The highlights this week: Executives at Chinese state banks face new pay limits, Hungarian Prime Minister Viktor Orban visits Beijing, and China’s trucking industry becomes embroiled in a cooking oil scandal.
New Pay Limits Expected in Financial Sector
China is planning an annual pay cap of 3 million yuan (about $413,000) for executives in the state-owned financial sector, which dominates banking in the country. Financiers’ pay has already fallen since the COVID-19 pandemic amid a general economic slowdown and a calamitous stock market. Rolling corruption investigations, meanwhile, have snatched up many staff, with more than 30 senior regulators or bankers arrested so far this year. Some major banks have already seen across-the-board pay cuts of 10 percent or more.
Pay inequality is a big topic on the Chinese internet—a rare strain of anger that is both contentious and ideologically acceptable to the Chinese Communist Party (CCP). President Xi Jinping has pushed the idea of “common prosperity,” which makes it difficult for censors to crack down on complaints about the country’s wildly skewed wealth distribution.
Critics say the proposed pay restrictions will drive away talent and constrain China’s ambitions to build banks that can compete globally. That has already been the case among financial regulators, where deep pay cuts last year resulted in an exodus of the best staff.
Talent could flee from state banks to nonstate firms such as hedge funds and private equity, but the picture there, too, is fairly bleak amid declining investment in China. They might also join China’s ultra-rich in leaving the country entirely.
It could also be that the pay limits will count more on paper than in practice. The 3 million yuan figure harks back to similar measures imposed by the government in 2009 on executives at state-owned firms. Pay was capped at 2.8 million yuan (equivalent to about $385,000 today) in the aftermath of the global financial crisis.
But those regulations were barely applied, and within a couple of years, executive pay commonly exceeded the cap. Officially, the 2.8 million yuan limit was never removed.
The tiny rise in the official pay cap reported last week—just 7 percent, in a country where GDP has more than tripled since 2009—suggests that the limit is either wildly low or isn’t expected to be taken seriously.
Executive compensation at Chinese firms, especially state-owned ones, is opaque, with the rewards of a powerful job often coming through backdoor methods. Regulations issued in 2010 by the China Banking Regulatory Commission state that executives’ base salaries should make up no less than 35 percent of their total compensation, but that proved no more enforceable than other limits.
The opacity of compensation at state-owned firms is part of a much wider problem. Pay for government officials is both far too low and completely untransparent.

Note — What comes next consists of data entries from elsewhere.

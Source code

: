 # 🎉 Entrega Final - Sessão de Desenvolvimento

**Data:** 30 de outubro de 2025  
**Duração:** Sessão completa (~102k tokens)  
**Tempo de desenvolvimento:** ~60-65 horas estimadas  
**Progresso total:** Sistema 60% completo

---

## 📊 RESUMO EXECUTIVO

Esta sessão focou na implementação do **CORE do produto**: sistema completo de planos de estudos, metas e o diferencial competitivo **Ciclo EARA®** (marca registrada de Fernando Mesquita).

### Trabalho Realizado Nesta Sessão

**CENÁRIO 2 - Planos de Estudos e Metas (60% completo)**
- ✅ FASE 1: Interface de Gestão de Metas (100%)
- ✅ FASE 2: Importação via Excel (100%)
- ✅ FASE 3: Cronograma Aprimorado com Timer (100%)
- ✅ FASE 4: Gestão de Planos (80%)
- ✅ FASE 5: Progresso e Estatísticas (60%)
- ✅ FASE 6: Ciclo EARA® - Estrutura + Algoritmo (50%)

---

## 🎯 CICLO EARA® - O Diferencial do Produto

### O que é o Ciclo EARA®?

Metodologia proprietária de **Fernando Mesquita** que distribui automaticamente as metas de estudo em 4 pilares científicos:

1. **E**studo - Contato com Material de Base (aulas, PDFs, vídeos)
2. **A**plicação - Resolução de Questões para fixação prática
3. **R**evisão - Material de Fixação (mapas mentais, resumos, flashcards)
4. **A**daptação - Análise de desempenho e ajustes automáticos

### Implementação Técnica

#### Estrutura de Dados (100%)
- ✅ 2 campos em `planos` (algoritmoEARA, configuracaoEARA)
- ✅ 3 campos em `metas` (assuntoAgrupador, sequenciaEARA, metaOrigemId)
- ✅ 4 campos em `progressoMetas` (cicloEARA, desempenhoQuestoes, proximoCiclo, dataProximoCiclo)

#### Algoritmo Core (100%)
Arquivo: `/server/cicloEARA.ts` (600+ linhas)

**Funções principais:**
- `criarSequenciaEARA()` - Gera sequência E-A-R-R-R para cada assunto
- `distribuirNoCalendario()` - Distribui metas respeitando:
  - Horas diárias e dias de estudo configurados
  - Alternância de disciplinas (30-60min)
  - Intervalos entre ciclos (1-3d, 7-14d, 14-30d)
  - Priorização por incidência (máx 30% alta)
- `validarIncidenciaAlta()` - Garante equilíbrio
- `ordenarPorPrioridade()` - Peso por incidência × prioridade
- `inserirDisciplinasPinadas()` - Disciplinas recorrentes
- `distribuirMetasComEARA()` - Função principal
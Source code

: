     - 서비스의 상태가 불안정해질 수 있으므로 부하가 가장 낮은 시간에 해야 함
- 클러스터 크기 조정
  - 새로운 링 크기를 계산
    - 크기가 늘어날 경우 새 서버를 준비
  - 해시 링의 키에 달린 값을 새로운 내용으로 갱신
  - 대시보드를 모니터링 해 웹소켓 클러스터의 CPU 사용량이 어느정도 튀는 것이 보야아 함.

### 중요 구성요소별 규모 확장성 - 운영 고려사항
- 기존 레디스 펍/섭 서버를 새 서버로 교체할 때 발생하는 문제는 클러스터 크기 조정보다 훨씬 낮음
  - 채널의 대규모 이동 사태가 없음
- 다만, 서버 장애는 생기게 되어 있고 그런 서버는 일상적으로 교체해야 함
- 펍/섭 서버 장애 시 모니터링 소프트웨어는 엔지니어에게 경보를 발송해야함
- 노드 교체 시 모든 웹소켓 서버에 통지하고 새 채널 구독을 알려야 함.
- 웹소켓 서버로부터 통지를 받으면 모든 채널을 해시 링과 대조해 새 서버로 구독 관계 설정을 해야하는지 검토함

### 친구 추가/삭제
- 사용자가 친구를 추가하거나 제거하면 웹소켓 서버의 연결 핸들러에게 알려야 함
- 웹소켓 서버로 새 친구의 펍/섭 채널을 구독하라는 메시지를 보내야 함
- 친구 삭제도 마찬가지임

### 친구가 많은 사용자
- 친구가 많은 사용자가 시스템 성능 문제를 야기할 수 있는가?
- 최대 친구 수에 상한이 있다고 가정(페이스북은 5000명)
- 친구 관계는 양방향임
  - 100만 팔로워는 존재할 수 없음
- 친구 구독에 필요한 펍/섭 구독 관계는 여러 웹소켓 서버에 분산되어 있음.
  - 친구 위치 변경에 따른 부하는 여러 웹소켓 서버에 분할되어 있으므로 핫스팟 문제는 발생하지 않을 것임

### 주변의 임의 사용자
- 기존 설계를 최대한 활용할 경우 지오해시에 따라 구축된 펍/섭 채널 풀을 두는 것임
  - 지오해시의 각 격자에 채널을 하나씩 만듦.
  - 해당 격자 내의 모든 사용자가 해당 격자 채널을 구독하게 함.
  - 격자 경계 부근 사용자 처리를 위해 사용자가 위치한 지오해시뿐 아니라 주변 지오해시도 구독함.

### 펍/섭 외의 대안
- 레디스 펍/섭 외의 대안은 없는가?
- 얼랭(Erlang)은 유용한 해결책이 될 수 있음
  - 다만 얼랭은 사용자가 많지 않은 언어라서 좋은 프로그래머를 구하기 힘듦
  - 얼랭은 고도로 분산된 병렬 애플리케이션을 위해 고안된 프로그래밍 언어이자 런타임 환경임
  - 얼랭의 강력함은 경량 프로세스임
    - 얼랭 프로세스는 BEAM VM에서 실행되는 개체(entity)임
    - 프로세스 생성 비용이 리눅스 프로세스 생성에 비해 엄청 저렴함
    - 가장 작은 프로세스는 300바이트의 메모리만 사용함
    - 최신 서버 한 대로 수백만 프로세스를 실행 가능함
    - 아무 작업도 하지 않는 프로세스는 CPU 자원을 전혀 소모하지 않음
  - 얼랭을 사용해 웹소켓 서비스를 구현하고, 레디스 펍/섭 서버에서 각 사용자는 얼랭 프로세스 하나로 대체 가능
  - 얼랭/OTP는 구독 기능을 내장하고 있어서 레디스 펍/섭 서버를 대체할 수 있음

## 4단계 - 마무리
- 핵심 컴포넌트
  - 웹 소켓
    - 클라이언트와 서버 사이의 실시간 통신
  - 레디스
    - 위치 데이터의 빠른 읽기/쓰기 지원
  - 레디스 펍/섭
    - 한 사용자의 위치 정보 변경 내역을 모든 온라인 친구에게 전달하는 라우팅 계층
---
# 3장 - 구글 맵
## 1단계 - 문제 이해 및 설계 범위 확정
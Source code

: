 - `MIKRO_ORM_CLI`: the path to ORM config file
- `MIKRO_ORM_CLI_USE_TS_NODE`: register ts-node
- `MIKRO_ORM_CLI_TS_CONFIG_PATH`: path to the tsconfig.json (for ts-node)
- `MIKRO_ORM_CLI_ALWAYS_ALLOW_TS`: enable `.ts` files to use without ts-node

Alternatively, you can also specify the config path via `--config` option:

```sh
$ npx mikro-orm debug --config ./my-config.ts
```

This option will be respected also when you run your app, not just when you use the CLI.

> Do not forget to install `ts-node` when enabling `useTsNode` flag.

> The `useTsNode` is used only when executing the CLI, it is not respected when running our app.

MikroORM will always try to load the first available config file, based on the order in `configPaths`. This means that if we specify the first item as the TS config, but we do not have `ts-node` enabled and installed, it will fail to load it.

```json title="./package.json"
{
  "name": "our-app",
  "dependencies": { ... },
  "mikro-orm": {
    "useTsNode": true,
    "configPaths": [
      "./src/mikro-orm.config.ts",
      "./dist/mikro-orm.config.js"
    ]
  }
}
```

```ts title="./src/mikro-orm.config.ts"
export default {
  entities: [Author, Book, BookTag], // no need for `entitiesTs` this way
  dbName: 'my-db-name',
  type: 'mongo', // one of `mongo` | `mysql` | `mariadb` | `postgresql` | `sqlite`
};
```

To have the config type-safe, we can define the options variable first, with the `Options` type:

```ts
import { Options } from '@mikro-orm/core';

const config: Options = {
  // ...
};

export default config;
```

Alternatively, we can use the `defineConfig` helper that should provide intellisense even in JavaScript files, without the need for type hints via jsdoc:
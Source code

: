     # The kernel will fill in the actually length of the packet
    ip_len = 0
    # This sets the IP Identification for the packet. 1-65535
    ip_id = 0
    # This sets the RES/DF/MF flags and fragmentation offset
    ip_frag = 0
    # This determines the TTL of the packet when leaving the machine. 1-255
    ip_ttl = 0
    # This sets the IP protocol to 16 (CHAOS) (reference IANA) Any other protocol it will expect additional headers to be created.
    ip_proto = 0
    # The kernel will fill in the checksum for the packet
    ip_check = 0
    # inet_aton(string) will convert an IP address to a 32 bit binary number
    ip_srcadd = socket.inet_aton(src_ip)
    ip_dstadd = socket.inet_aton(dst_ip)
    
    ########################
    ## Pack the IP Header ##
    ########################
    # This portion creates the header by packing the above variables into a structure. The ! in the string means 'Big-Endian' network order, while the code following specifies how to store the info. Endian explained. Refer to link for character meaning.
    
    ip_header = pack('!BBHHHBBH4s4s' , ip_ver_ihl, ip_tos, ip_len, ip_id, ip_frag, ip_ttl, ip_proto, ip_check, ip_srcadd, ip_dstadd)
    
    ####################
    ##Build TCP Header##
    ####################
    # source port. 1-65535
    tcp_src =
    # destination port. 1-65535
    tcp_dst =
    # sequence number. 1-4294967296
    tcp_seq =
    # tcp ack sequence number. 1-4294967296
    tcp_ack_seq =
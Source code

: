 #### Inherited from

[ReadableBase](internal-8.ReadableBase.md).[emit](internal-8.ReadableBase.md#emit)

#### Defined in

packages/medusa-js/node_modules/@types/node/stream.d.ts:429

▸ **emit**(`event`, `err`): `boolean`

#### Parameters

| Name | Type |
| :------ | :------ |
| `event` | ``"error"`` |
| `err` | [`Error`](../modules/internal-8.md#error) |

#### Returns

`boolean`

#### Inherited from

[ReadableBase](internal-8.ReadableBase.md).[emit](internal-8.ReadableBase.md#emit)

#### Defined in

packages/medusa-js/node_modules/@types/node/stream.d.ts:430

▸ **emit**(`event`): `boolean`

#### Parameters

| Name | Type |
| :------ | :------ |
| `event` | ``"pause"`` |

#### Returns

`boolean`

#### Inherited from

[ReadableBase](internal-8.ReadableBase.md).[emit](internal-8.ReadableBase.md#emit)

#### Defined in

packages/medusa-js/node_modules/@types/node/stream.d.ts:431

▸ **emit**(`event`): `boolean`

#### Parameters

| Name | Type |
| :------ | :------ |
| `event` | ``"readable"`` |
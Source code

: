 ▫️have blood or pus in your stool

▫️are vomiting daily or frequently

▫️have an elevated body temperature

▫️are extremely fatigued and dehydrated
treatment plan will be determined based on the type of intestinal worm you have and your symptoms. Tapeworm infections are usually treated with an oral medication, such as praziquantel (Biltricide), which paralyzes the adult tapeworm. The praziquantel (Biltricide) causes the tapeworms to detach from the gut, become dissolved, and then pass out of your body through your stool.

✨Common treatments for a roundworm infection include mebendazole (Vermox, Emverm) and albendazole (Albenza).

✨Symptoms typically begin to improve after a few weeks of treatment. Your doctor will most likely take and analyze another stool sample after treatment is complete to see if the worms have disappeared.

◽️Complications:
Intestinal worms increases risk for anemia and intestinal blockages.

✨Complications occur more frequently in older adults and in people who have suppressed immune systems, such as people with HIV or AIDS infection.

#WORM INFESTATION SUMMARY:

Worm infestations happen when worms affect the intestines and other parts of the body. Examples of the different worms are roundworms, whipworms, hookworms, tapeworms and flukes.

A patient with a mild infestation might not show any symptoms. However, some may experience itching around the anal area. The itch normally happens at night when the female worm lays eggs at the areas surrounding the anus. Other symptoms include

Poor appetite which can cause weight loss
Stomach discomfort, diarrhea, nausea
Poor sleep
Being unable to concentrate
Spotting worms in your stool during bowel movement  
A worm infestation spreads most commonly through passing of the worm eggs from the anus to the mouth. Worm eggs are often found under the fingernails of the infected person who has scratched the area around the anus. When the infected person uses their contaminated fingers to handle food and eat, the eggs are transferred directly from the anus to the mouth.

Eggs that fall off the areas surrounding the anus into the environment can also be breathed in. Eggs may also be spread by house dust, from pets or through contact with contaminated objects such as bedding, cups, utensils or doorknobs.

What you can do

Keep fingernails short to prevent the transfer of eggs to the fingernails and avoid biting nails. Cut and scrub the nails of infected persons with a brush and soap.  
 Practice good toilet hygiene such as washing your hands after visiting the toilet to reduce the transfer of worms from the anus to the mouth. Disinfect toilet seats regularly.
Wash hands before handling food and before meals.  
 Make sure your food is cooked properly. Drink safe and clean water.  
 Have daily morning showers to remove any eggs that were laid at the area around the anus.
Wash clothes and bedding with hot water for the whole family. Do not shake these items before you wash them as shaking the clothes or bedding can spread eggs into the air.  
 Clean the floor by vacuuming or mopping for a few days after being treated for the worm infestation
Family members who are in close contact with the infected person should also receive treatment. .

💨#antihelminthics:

On paper, Xi himself makes only $1,833 a month, and many officials receive around $1,000 a month—comparable to amounts earned by the very lowest end of the Chinese urban middle class. But in reality, officials are compensated generously through government benefits, including housing benefits, subsidized meals, and annual bonuses.
Then there’s the money made illicitly. One study of high-ranking officials convicted for corruption found that they earned between eight and 14 times their annual income through graft. At the top, Xi’s family has accumulated a billion-dollar fortune—one of the most taboo subjects in Chinese reporting.
It might well be better for everyone if officials were properly and transparently compensated—as they are, for instance, in Singapore. But the CCP fears resentment against well-paid government officials. As a result, the last publicly announced pay raise was in 2015; it increased salaries by at least 31 percent for most officials but doubled or tripled the salaries of some of the lowest-ranked rural staff. The last pay raise before that was in 2006.
According to that timeline, another pay raise for officials could be expected this year or next. But local governments are going through a massive cash crunch, since the pandemic crash bought decades of accumulated debt to a crisis point. Some are struggling just to make payroll at all, and benefits have been slashed. Temporary staff are being hired for as little as $2,300 a year.